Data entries

------------------------------------------------

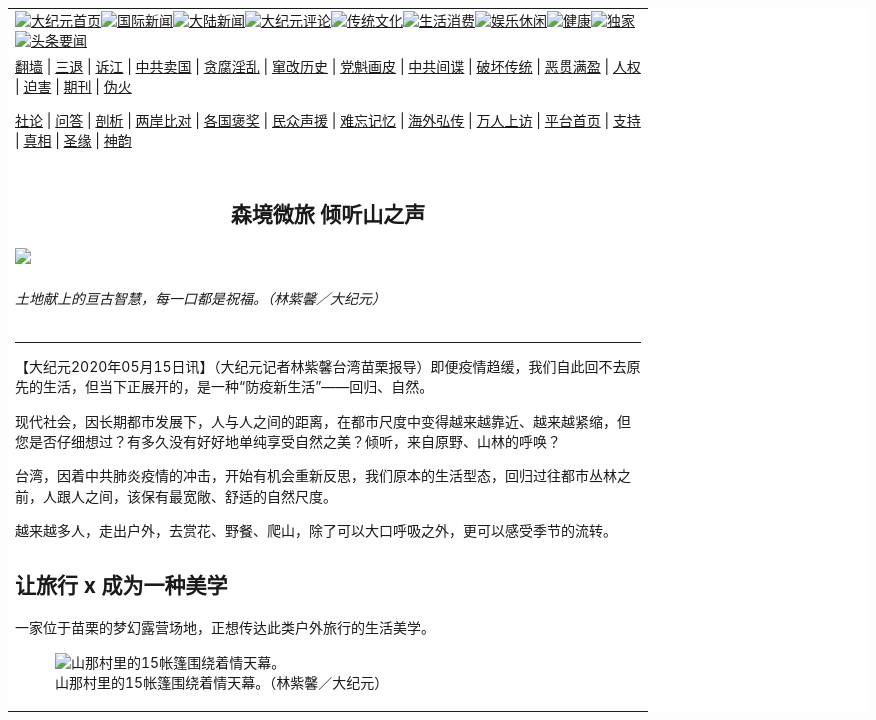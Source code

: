 <a name="1" id="1" target="_blank"></a><span id="1"></span>
<table align=center border="0"><tr><td colspan="2" VALIGN=TOP><a href="https://github.com/19920513/djy/blob/master/gb/nf1351518.md#1"><img src="https://raw.githubusercontent.com/19920513/www/master/t/djy/1.jpg" title="大纪元首页" alt="大纪元首页"></a><a href="https://github.com/19920513/djy/blob/master/gb/n24hr.md#1"><img src="https://raw.githubusercontent.com/19920513/www/master/t/djy/3.jpg" title="国际新闻" alt="国际新闻"></a><a href="https://github.com/19920513/djy/blob/master/gb/nsc413.md#1"><img src="https://raw.githubusercontent.com/19920513/www/master/t/djy/4.jpg" title="大陆新闻" alt="大陆新闻"></a><a href="https://github.com/19920513/djy/blob/master/gb/news392.md#1"><img src="https://raw.githubusercontent.com/19920513/www/master/t/djy/5.jpg" title="大纪元评论" alt="大纪元评论"></a><a href="https://github.com/19920513/djy/blob/master/gb/news2007.md#1"><img src="https://raw.githubusercontent.com/19920513/www/master/t/djy/6.jpg" title="传统文化" alt="传统文化"></a><a href="https://github.com/19920513/djy/blob/master/gb/news2008.md#1"><img src="https://raw.githubusercontent.com/19920513/www/master/t/djy/7.jpg" title="生活消费" alt="生活消费"></a><a href="https://github.com/19920513/djy/blob/master/gb/ncyule.md#1"><img src="https://raw.githubusercontent.com/19920513/www/master/t/djy/8.jpg" title="娱乐休闲" alt="娱乐休闲"></a><a href="https://github.com/19920513/djy/blob/master/gb/nsc1002.md#1"><img src="https://raw.githubusercontent.com/19920513/www/master/t/djy/9.jpg" title="健康" alt="健康"></a><a href="https://github.com/19920513/djy/blob/master/gb/nf6092.md#1"><img src="https://raw.githubusercontent.com/19920513/www/master/t/djy/10a.jpg" title="独家" alt="独家"></a><a href="https://github.com/19920513/djy/blob/master/gb/nf4514.md#1"><img src="https://raw.githubusercontent.com/19920513/www/master/t/djy/12a.jpg" title="头条要闻" alt="头条要闻"></a></td></tr>
<tr><td colspan="2" VALIGN=TOP><a target="_blank" href="https://github.com/19920513/www/blob/master/README.md?zsrh#1">翻墙</a> | <a target="_blank" href="https://github.com/19920513/djy/blob/master/gb/nf5657.md#1">三退</a> | <a target="_blank" href="https://github.com/19920513/djy/blob/master/gb/nf6124.md#1">诉江</a> | <a target="_blank" href="https://github.com/19920513/djy/blob/master/gb/nf1176117.md#1">中共卖国</a> | <a target="_blank" href="https://github.com/19920513/djy/blob/master/gb/nf5773.md#1">贪腐淫乱</a> | <a target="_blank" href="https://github.com/19920513/djy/blob/master/gb/nf1176115.md#1">窜改历史</a> | <a target="_blank" href="https://github.com/19920513/djy/blob/master/gb/nf1176107.md#1">党魁画皮</a> | <a target="_blank" href="https://github.com/19920513/djy/blob/master/gb/nf1320400.md#1">中共间谍</a> | <a target="_blank" href="https://github.com/19920513/djy/blob/master/gb/nf1176114.md#1">破坏传统</a> | <a target="_blank" href="https://github.com/19920513/ntdtv/blob/master/gb/prog447_1.md#1">恶贯满盈</a> | <a target="_blank" href="https://github.com/19920513/djy/blob/master/gb/ncid278.md#1">人权</a> | <a target="_blank" href="https://github.com/19920513/djy/blob/master/gb/nf1176111.md#1">迫害</a> | <a target="_blank" href="https://gitlab.com/szzdlab/mh-qikan/blob/master/README.md#1">期刊</a> | <a target="_blank" href="https://github.com/19920513/djy/blob/master/gb/nf5562.md#1">伪火</a></p><p><a target="_blank" href="https://github.com/19920513/djy/blob/master/gb/9p.md#1">社论</a> | <a target="_blank" href="https://github.com/19920513/djy/blob/master/gb/nf4378.md#1">问答</a> | <a target="_blank" href="https://github.com/19920513/djy/blob/master/gb/nf5792.md#1">剖析</a> | <a target="_blank" href="https://github.com/19920513/djy/blob/master/gb/nf5735.md#1">两岸比对</a> | <a target="_blank" href="https://github.com/19920513/djy/blob/master/gb/nf6119.md#1">各国褒奖</a> | <a target="_blank" href="https://github.com/19920513/djy/blob/master/gb/nf6120.md#1">民众声援</a> | <a target="_blank" href="https://github.com/19920513/djy/blob/master/gb/nf1188594.md#1">难忘记忆</a> | <a target="_blank" href="https://github.com/19920513/djy/blob/master/gb/nf3180.md#1">海外弘传</a> | <a target="_blank" href="https://github.com/19920513/djy/blob/master/gb/nf5410.md#1">万人上访</a> | <a target="_blank" href="https://github.com/19920513/www/blob/master/README.md?zsrh#1">平台首页</a> | <a target="_blank" href="https://github.com/19920513/djy/blob/master/gb/nf4386.md#1">支持</a> | <a target="_blank" href="https://github.com/19920513/djy/blob/master/gb/nf4389.md#1">真相</a> | <a target="_blank" href="https://github.com/19920513/djy/blob/master/gb/nf5790.md#1">圣缘</a> | <a target="_blank" href="https://github.com/19920513/djy/blob/master/gb/nf4786.md#1">神韵</a></td></tr>
<tr><td VALIGN=TOP width="626"><h2 align=center>森境微旅 倾听山之声</h2>
<img width="600" src="https://i.epochtimes.com/assets/uploads/2020/05/2151bef975b3c071b08e4c30b1c999fe-600x400.jpg" />
<h6>土地献上的亘古智慧，每一口都是祝福。（林紫馨／大纪元）
</h6>
<hr>
<p>【大纪元2020年05月15日讯】（大纪元记者林紫馨台湾<ahref="https://github.com/19920513/djy/blob/master/gb/tag/%E8%8B%97%E6%A0%97.md#1">苗栗</a>报导）即便疫情趋缓，我们自此回不去原先的生活，但当下正展开的，是一种“防疫新生活”——回归、自然。</p>
<p>现代社会，因长期都市发展下，人与人之间的距离，在都市尺度中变得越来越靠近、越来越紧缩，但您是否仔细想过？有多久没有好好地单纯享受自然之美？倾听，来自原野、山林的呼唤？</p>
<p>台湾，因着中共肺炎疫情的冲击，开始有机会重新反思，我们原本的生活型态，回归过往都市丛林之前，人跟人之间，该保有最宽敞、舒适的自然尺度。</p>
<p>越来越多人，走出户外，去赏花、野餐、爬山，除了可以大口呼吸之外，更可以感受季节的流转。</p>
<h2>让旅行 x 成为一种美学</h2>
<p>一家位于<ahref="https://github.com/19920513/djy/blob/master/gb/tag/%E8%8B%97%E6%A0%97.md#1">苗栗</a>的梦幻<ahref="https://github.com/19920513/djy/blob/master/gb/tag/%E9%9C%B2%E8%90%A5.md#1">露营</a>场地，正想传达此类户外旅行的生活美学。</p>
<figure id="12112510" aria-describedby="caption-12112510" style="width: 500px" class="wp-caption aligncenter"><ahref=" https://i.epochtimes.com/assets/uploads/2020/05/96211943b39e04e4c03208ca4d2f2526-450x338.jpg" target="_blank" rel="noreferrer noopener"> <img src="https://i.epochtimes.com/assets/uploads/2020/05/96211943b39e04e4c03208ca4d2f2526-450x338.jpg" alt="山那村里的15帐篷围绕着情天幕。" width="500" /></a><figcaption id="caption-12112510" class="wp-caption-text">山那村里的15帐篷围绕着情天幕。（林紫馨／大纪元）</figcaption></figure>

------------------------------------------------

WHAT TO PRODUCE> An exact copy of the lines above, from the one containing "<p>【大纪元2020年05" through the one containing "<p>现代社会，因长期都市发", is the whole of the answer.

TASK OUTPUT>
<p>【大纪元2020年05月15日讯】（大纪元记者林紫馨台湾<ahref="https://github.com/19920513/djy/blob/master/gb/tag/%E8%8B%97%E6%A0%97.md#1">苗栗</a>报导）即便疫情趋缓，我们自此回不去原先的生活，但当下正展开的，是一种“防疫新生活”——回归、自然。</p>
<p>现代社会，因长期都市发展下，人与人之间的距离，在都市尺度中变得越来越靠近、越来越紧缩，但您是否仔细想过？有多久没有好好地单纯享受自然之美？倾听，来自原野、山林的呼唤？</p>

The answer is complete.